3D printers! They are a new, fascinating technology that allows everyday people to create their very own objects. They do this by heating up a plastic filament and moving it to create layers upon layers until a 3D object has been created. This enables homeowners to create 3D objects at their leisure. But what most people aren’t thinking about is when the nozzle on the 3D printer heats up a plastic filament, it may release air pollutants into our homes. See, the heating of a plastic filament releases gases and nano-sized particles into the air. You may be asking yourself “if the particles are so small, why should I care?” That’s a great point, but a regular 3D print job can release more than 1 trillion particles. Breathing in these large amounts of very small particles may lead to effects in our respiratory system. These particles are so small that they can cross over to the blood stream and reach other organs. But because this is a fairly new field of research, more studies are needed to tell us what these particles are made of and if whether they are toxic or not. You have to wonder though, when particles are being emitted, how much is too much?

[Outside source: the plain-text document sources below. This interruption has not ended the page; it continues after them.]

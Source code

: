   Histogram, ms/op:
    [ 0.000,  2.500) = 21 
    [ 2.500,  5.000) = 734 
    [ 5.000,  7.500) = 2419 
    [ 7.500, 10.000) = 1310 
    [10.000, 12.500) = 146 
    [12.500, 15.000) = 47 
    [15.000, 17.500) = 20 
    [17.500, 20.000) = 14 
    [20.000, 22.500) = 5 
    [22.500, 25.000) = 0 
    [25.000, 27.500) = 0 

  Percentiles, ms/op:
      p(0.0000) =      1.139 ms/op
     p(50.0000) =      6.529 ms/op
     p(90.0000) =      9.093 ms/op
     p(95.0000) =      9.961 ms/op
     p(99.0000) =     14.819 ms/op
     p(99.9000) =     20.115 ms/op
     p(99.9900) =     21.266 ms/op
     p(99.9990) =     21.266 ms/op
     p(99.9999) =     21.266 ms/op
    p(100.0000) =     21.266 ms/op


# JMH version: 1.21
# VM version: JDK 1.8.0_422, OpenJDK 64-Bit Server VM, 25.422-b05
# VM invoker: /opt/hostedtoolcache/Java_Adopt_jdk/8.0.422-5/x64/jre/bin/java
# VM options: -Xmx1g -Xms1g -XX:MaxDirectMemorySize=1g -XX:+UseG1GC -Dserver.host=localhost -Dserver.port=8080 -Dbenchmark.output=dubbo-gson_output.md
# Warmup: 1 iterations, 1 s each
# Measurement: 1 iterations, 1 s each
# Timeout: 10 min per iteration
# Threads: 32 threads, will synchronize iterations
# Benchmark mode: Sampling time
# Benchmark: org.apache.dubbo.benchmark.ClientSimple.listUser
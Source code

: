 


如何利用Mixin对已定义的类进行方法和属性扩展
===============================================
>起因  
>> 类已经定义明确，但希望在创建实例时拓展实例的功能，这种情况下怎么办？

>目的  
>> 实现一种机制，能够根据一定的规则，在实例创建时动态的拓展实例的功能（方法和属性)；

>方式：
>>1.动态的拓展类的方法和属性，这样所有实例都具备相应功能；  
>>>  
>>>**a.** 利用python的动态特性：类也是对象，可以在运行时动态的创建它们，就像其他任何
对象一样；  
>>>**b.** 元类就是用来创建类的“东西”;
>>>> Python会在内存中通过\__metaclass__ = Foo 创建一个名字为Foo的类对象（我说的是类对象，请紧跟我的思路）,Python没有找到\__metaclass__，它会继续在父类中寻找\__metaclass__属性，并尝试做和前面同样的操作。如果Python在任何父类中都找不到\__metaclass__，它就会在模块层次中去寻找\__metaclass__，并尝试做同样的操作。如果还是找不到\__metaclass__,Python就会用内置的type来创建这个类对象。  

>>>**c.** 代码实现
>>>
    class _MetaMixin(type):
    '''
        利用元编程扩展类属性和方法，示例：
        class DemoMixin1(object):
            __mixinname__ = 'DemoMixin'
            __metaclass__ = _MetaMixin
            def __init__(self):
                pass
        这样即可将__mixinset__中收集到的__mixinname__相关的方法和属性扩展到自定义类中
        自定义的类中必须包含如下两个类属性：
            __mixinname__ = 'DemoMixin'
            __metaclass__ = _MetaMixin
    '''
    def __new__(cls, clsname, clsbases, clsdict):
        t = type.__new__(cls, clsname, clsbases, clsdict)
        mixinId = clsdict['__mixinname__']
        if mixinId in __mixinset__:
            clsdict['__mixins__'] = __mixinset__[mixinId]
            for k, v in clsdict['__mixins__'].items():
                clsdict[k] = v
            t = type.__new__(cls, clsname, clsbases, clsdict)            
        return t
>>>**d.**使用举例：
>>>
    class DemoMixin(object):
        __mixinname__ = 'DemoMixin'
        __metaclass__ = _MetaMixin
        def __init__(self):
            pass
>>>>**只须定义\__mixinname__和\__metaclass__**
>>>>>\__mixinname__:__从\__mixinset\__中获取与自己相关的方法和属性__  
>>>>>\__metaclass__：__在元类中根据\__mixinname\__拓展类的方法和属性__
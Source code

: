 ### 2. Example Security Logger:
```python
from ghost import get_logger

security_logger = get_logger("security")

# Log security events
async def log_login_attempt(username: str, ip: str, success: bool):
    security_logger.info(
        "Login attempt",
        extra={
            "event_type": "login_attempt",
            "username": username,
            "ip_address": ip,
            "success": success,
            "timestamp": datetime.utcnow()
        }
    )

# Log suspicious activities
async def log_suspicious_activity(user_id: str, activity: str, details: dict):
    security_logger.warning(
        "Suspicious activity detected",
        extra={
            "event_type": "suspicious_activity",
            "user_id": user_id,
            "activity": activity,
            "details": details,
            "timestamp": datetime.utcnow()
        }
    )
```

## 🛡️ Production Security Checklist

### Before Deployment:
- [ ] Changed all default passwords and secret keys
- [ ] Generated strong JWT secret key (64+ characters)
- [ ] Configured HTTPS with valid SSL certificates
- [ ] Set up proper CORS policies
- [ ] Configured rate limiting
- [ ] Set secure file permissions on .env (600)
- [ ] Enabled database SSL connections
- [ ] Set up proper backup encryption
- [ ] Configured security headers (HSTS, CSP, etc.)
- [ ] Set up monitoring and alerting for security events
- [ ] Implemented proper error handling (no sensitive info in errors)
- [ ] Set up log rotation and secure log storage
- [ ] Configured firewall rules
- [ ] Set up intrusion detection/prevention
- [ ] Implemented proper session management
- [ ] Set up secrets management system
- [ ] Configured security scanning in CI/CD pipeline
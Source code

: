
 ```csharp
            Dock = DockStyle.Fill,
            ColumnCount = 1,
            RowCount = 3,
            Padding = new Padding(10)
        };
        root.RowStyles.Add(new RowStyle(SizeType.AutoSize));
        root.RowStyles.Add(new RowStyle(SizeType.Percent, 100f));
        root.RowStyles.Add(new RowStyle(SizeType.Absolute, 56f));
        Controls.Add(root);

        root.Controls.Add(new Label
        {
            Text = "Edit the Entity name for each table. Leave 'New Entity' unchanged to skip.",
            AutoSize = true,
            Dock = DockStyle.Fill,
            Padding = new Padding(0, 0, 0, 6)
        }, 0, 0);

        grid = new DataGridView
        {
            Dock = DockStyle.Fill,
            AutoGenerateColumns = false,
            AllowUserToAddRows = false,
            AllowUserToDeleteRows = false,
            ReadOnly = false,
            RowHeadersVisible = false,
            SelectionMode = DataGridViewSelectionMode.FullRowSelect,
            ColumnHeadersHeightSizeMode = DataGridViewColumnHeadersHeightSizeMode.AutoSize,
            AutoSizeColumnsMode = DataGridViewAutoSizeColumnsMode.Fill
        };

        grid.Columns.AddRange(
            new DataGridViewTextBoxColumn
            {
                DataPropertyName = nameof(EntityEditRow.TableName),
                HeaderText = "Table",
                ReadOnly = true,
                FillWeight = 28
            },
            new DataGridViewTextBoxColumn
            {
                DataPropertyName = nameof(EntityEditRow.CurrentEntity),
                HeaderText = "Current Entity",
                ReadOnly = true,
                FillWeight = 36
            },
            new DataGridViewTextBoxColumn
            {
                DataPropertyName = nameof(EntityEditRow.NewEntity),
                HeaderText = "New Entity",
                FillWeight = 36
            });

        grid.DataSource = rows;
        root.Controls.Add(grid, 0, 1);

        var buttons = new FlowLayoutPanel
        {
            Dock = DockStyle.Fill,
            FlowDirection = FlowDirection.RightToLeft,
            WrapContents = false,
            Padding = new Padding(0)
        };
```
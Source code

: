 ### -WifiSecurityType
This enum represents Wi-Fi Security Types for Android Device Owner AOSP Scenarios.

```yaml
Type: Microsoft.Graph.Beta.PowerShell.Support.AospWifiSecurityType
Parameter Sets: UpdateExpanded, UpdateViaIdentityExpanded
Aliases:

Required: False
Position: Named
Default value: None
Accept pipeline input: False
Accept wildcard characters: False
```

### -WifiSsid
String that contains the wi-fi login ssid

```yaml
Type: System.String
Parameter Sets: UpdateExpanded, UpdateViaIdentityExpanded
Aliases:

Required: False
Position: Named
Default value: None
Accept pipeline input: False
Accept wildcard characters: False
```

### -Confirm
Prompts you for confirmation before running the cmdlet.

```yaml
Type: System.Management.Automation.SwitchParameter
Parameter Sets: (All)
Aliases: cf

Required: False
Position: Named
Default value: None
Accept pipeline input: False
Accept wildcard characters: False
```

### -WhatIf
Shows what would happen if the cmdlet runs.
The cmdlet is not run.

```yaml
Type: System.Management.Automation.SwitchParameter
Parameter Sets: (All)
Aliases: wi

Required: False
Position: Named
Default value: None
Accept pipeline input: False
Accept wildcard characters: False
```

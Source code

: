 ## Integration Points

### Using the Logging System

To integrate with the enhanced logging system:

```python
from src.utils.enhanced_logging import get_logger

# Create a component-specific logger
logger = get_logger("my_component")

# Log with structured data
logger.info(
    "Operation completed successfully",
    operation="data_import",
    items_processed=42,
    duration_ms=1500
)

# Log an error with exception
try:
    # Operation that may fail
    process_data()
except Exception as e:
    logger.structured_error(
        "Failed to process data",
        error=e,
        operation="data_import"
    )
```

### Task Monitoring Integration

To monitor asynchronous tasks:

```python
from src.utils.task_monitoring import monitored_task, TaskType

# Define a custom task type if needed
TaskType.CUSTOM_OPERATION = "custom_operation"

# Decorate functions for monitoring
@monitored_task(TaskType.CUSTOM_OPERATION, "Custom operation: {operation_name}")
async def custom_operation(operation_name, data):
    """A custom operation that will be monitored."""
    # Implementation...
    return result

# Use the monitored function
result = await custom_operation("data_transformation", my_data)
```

Here are some scientific references on this topic:
Stephens, B., Azimi, P., El Orch, Z., & Ramos, T. (2013). Ultrafine particle emissions from desktop 3D printers. Atmospheric Environment, 79, 334-339.
Vance, M. E., Pegues, V., Van Montfrans, S., Leng, W., & Marr, L. C. (2017). Aerosol emissions from fuse-deposition modeling 3D printers in a chamber and in real indoor environments. Environmental science & technology, 51(17), 9516-9523.
Pelley, J. (2018). Safety standards aim to rein in 3-D printer emissions. ACS Central Science, 4 (2) 134-136.
Zhang, Q., Wong, J. P., Davis, A. Y., Black, M. S., & Weber, R. J. (2017). Characterization of particle emissions from consumer fused deposition modeling 3D printers. Aerosol Science and Technology, 51(11), 1275-1286.